A constant function such as $f(x) = π$ is a rational function since constants are polynomials. The function itself is rational, even though the value of $f(x)$ is irrational for all x.

But the definition stated: A function ${\displaystyle f(x)}$ is called a rational function if and only if it can be written in the form $${\displaystyle f(x) = {\frac {P(x)}{Q(x)}}}$$ where ${\displaystyle P\,}$ and ${\displaystyle Q\,}$ are polynomial functions of ${\displaystyle x\,}$ and ${\displaystyle Q\,}$ is not the zero function. The domain of ${\displaystyle f\,}$ is the set of all values of ${\displaystyle x\,}$ for which the denominator ${\displaystyle Q(x)\,}$ is not zero.

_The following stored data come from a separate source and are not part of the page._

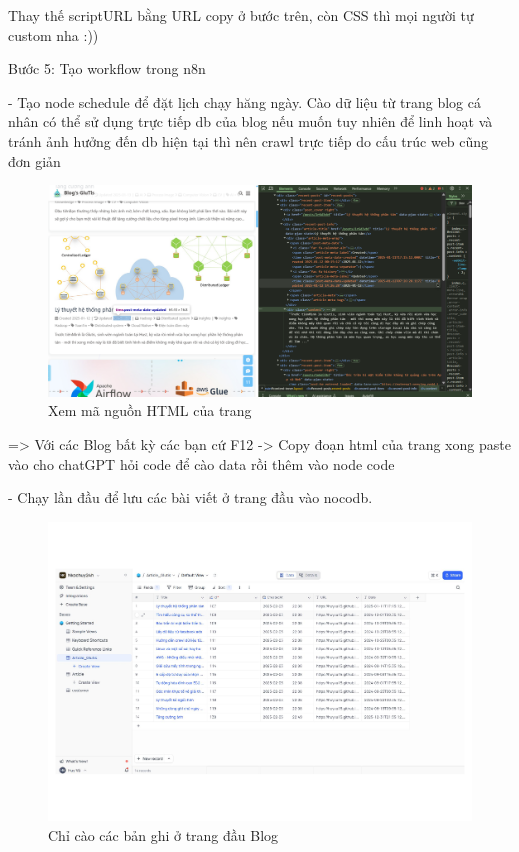 Thay thế scriptURL bằng URL copy ở bước trên, còn CSS thì mọi người tự custom nha :))

Bước 5: Tạo workflow trong n8n

- Tạo node schedule để đặt lịch chạy hăng ngày. Cào dữ liệu từ trang blog cá nhân có thể sử dụng trực tiếp db của blog nếu muốn tuy nhiên để linh hoạt và tránh ảnh hưởng đến db hiện tại thì nên crawl trực tiếp do cấu trúc web cũng đơn giản

\begin{figure}[htbp]
    \centering
    \includegraphics[width=1\linewidth]{Chap1-7/HTML_view.pdf}
    \caption{Xem mã nguồn HTML của trang}
\end{figure}

=> Với các Blog bất kỳ các bạn cứ F12 -> Copy đoạn html của trang xong paste vào cho chatGPT hỏi code để cào data rồi thêm vào node code

\newpage

- Chạy lần đầu để lưu các bài viết ở trang đầu vào nocodb.

\begin{figure}[htbp]
    \centering
    \includegraphics[width=1\linewidth]{Chap1-7/nocodb-article.pdf}
    \caption{Chỉ cào các bản ghi ở trang đầu Blog}
\end{figure}

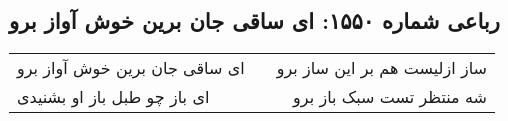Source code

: \begin{center}
\section*{رباعی شماره ۱۵۵۰: ای ساقی جان برین خوش آواز برو}
\label{sec:1550}
\begin{longtable}{l p{0.5cm} r}
ای ساقی جان برین خوش آواز برو
&&
ساز ازلیست هم بر این ساز برو
\\
ای باز چو طبل باز او بشنیدی
&&
شه منتظر تست سبک باز برو
\\
\end{longtable}
\end{center}
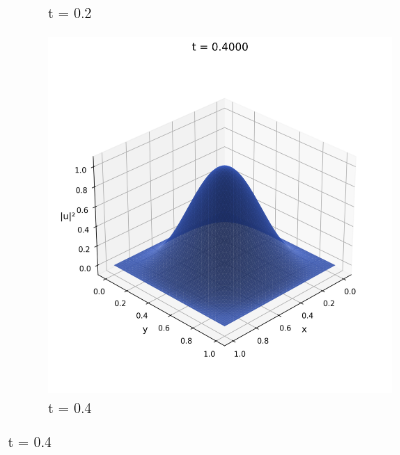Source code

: \documentclass{article}
\theoremstyle{definition}
\theoremstyle{plain}
\theoremstyle{remark}
\begin{document}
\begin{figure}[h]
\begin{subfigure}[b]{0.3\textwidth}
    \caption{t = 0.2}
  \end{subfigure}
  \hfill
  \begin{subfigure}[b]{0.3\textwidth}
    \centering
    \includegraphics[width=\textwidth, trim=0cm 0cm 0cm 1cm, clip]{figures/fem_frame_0040.png}
    \caption{t = 0.4}
  \end{subfigure}
  
  \vspace{0.5cm}
  

\end{figure}
\end{document}
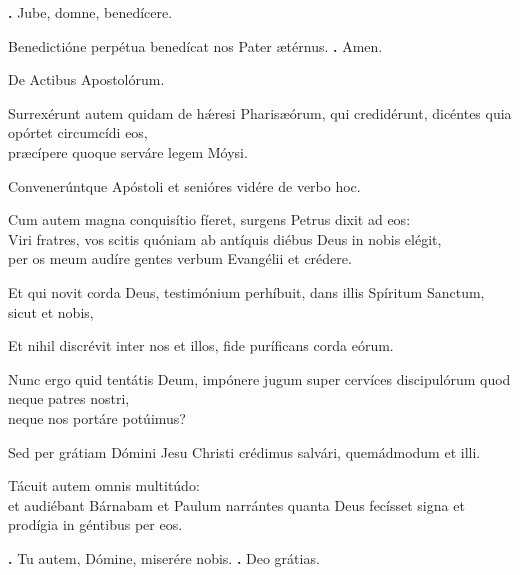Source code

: \begin{small}
\textbf{\Vbar.} Jube, domne, benedícere.

Benedictióne perpétua benedícat nos Pater ætérnus. \textbf{\Rbar.} Amen.
\end{small}


De Actibus Apostolórum.

Surrexérunt autem quidam de hǽresi Pharisæórum, qui credidérunt, dicéntes quia opórtet circumcídi eos,\\
præcípere quoque serváre legem Móysi.

Convenerúntque Apóstoli et senióres vidére de verbo hoc.

Cum autem magna conquisítio fíeret, surgens Petrus dixit ad eos: \\
Viri fratres, vos scitis quóniam ab antíquis diébus Deus in nobis elégit,\\ per os meum audíre gentes verbum Evangélii et crédere.

Et qui novit corda Deus, testimónium perhíbuit, dans illis Spíritum Sanctum, sicut et nobis,

Et nihil discrévit inter nos et illos, fide puríficans corda eórum.

Nunc ergo quid tentátis Deum, impónere jugum super cervíces discipulórum quod neque patres nostri, \\
neque nos portáre potúimus?

Sed per grátiam Dómini Jesu Christi crédimus salvári, quemádmodum et illi.

Tácuit autem omnis multitúdo: \\
et audiébant Bárnabam et Paulum narrántes quanta Deus fecísset signa et prodígia in géntibus per eos.

\textbf{\Vbar.} Tu autem, Dómine, miserére nobis.
\textbf{\Rbar.} Deo grátias.

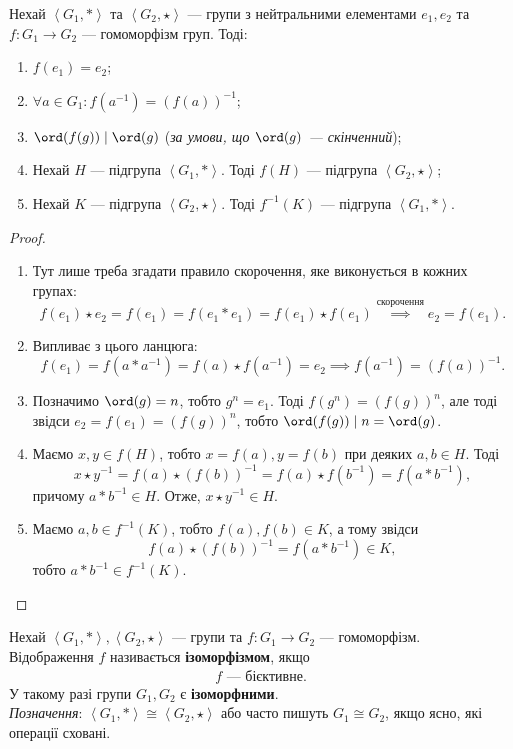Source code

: \documentclass{math_library}
\begin{document}
\begin{theorem}
Нехай $\left<G_1, * \right>$ та $\left<G_2, \star \right>$ --- групи з нейтральними елементами $e_1,e_2$ та $f \colon G_1 \to G_2$ --- гомоморфізм груп. Тоді:
\begin{enumerate}[nosep,wide=0pt,label={\arabic*)}]
\item $f(e_1) = e_2$;
\item $\forall a \in G_1: f(a^{-1}) = (f(a))^{-1}$;
\item $\ord (f(g)) \mid \ord (g)$ (\textit{за умови, що $\ord (g)$ --- скінченний});
\item Нехай $H$ --- підгрупа $\left<G_1,*\right>$. Тоді $f(H)$ --- підгрупа $\left<G_2, \star \right>$;
\item Нехай $K$ --- підгрупа $\left<G_2, \star \right>$. Тоді $f^{-1}(K)$ --- підгрупа $\left<G_1,*\right>$.
\end{enumerate}
\end{theorem}

\begin{proof}
\begin{enumerate}[topsep=0pt,wide=0pt, label={\arabic*)}]
\item Тут лише треба згадати правило скорочення, яке виконується в кожних групах:
\[ f(e_1) \star e_2 = f(e_1) = f(e_1*e_1) = f(e_1) \star f(e_1) \overset{\text{скорочення}}{\implies} e_2 = f(e_1). \] 

\item Випливає з цього ланцюга:
\[ f(e_1) = f(a*a^{-1}) = f(a) \star f(a^{-1}) = e_2 \implies f(a^{-1}) = (f(a))^{-1}.
\]

\item Позначимо $\ord(g) = n$, тобто $g^n = e_1$. Тоді $f(g^n) = (f(g))^n$, але тоді звідси $e_2 = f(e_1) = (f(g))^n$, тобто $\ord (f(g)) \mid n = \ord (g)$.

\item Маємо $x,y \in f(H)$, тобто $x = f(a), y = f(b)$ при деяких $a,b \in H$. Тоді \[
x \star y^{-1} = f(a) \star (f(b))^{-1} = f(a) \star f(b^{-1}) = f(a*b^{-1}),
\] причому $a*b^{-1} \in H$. Отже, $x \star y^{-1} \in H$.

\item Маємо $a,b \in f^{-1}(K)$, тобто $f(a),f(b) \in K$, а тому звідси \[
f(a) \star (f(b))^{-1} = f(a * b^{-1}) \in K,
\] тобто $a*b^{-1} \in f^{-1}(K)$. \qedhere
\end{enumerate}
\end{proof}

\begin{definition}
Нехай $\left<G_1, * \right>, \left<G_2, \star \right>$ --- групи та $f \colon G_1 \to G_2$ --- гомоморфізм.\\
Відображення $f$ називається \textbf{ізоморфізмом}, якщо
\begin{align*}
f \text{ --- бієктивне}.
\end{align*}
У такому разі групи $G_1,G_2$ є \textbf{ізоморфними}.\\
\textit{Позначення}: $\left<G_1, * \right> \cong \left<G_2, \star \right>$ або часто пишуть $G_1 \cong G_2$, якщо ясно, які операції сховані.
\end{definition}
\end{document}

We can rewrite $f(x)=\pi$ as $f(x)=\frac{\pi}{1}$

I could agree if $1$ is a polynomial since it's a non-zero constant function that is a polynomial of degree 0. But $\pi$ is a trancendental number here. I mean, i never saw a polynomial with a constant of $\pi$. Can you explain it to me?

Thanks.

Answer 1

$\pi$ is a polynomial of degree $0$ of $\mathbb R[x]$. Therefore, the constant real map equal to $\pi$ is a rational function. Which doesn't mean that $\pi$ is a rational number.

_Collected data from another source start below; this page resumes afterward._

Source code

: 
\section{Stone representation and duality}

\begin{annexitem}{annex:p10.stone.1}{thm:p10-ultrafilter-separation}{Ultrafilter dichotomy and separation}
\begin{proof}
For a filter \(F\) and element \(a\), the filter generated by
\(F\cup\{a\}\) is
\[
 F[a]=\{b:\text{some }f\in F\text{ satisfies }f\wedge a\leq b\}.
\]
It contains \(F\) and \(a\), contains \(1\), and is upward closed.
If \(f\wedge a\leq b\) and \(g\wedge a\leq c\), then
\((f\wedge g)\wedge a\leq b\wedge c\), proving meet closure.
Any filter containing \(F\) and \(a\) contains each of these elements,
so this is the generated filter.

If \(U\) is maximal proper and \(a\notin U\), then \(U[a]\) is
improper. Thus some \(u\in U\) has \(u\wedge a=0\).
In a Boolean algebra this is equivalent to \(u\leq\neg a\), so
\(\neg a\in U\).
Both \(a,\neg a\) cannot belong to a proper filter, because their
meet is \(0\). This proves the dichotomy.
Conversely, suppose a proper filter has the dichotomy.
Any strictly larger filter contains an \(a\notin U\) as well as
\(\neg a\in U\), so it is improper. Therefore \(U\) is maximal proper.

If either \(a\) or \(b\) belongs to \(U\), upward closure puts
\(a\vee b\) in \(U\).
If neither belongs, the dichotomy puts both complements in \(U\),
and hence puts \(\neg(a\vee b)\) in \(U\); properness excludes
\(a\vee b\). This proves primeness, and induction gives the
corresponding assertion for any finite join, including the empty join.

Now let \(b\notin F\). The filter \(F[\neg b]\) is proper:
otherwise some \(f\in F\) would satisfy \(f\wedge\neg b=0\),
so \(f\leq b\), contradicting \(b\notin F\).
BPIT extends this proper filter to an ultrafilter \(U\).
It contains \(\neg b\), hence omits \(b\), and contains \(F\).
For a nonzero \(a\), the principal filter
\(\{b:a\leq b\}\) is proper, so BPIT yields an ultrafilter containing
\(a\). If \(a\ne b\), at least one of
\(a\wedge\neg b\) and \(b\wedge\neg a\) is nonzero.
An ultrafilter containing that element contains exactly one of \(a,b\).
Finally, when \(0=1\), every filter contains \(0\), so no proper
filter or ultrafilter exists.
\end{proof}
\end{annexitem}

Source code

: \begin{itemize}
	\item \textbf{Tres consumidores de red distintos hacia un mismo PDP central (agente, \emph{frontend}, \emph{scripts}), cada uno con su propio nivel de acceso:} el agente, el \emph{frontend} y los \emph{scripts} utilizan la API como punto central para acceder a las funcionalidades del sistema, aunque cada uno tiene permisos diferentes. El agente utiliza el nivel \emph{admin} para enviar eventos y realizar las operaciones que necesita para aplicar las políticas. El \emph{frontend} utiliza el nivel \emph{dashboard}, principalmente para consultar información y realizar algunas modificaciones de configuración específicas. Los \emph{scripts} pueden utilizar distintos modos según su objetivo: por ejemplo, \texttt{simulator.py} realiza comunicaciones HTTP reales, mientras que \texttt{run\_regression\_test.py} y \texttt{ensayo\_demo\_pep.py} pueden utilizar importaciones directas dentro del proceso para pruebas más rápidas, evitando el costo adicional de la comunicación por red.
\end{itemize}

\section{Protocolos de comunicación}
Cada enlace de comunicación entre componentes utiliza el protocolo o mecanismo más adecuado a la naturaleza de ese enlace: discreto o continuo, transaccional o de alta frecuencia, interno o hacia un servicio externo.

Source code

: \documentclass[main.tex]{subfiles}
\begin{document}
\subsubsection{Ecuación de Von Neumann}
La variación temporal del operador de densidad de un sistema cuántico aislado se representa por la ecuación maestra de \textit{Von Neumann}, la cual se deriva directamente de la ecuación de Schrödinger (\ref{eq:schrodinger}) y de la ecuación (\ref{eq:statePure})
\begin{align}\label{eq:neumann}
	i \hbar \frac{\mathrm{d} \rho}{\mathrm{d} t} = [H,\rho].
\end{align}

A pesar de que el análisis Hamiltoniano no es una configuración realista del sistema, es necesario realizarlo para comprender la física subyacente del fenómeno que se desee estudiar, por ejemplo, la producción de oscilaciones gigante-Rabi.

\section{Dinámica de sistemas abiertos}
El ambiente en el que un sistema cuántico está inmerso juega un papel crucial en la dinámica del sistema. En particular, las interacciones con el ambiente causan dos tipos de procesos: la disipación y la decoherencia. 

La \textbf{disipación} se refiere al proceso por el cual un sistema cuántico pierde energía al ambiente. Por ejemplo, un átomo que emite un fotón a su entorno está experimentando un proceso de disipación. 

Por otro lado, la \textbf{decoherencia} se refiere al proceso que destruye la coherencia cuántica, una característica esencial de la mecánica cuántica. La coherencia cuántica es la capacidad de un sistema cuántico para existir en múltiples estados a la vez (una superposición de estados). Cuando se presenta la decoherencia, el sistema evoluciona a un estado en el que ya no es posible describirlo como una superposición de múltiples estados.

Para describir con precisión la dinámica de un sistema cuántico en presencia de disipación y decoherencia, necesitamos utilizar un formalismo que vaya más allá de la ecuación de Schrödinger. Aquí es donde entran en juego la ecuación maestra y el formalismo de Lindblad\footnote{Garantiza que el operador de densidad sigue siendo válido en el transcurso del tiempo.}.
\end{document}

The difficulty is that we are (abusively) naming two different objects as $\pi$:

• The real number.
• A real map.

Answer 2

$\pi$ is just a number here, we could calculate in a $\pi$-based number system, it would be a constant still.

Rational function means that it is a fraction of of two polynomials, now whether you take $\mathbb{R}$, $\mathbb{C}$ or even $\mathbb{Q}$ it doesn't matter because the terms rational number and rational function address different issues.

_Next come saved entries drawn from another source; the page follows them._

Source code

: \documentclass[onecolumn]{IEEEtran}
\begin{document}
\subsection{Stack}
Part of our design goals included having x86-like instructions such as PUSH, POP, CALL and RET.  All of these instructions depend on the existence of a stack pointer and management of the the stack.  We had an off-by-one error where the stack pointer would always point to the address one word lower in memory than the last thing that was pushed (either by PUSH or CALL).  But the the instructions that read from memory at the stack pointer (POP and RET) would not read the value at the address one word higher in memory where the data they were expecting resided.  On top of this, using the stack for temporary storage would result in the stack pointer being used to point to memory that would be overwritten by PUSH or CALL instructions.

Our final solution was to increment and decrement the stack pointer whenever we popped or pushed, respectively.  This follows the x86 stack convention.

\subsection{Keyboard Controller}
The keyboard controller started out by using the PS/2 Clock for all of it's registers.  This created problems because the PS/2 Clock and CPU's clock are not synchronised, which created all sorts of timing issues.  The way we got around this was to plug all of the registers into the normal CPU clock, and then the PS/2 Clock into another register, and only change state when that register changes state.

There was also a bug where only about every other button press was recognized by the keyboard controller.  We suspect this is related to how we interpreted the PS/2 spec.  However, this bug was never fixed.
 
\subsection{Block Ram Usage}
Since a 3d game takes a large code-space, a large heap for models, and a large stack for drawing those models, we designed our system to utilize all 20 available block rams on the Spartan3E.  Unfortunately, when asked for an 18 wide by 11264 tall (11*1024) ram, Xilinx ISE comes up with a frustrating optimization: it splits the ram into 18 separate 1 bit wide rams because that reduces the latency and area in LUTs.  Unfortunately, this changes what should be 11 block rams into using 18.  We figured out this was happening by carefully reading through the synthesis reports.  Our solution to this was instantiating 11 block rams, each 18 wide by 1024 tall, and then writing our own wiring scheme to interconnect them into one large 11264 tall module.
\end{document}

For example let's say you have the function $\pi f(x)$, how do you know this is rational or not?

f(x) could be a constant function or a $\dfrac{x}{\pi}$, the important part is that it satisfies the form $$a_{n} x^n+a_{n-1} x^{n-1}+...+a_0 \hspace{6mm} \text{where } a_i \in \text{arbitrary } \mathbb{F} \text{ (field)}$$, then it's a polynomial. From which you can constuct rational functions.

Answer 3

$f(x) = \pi$ is a polynomial function. The coeficients in it do not have to be integers for it to be a polynomial. Yet, the number $\pi$ is irrational.

There are differences between a rational function and a rational number.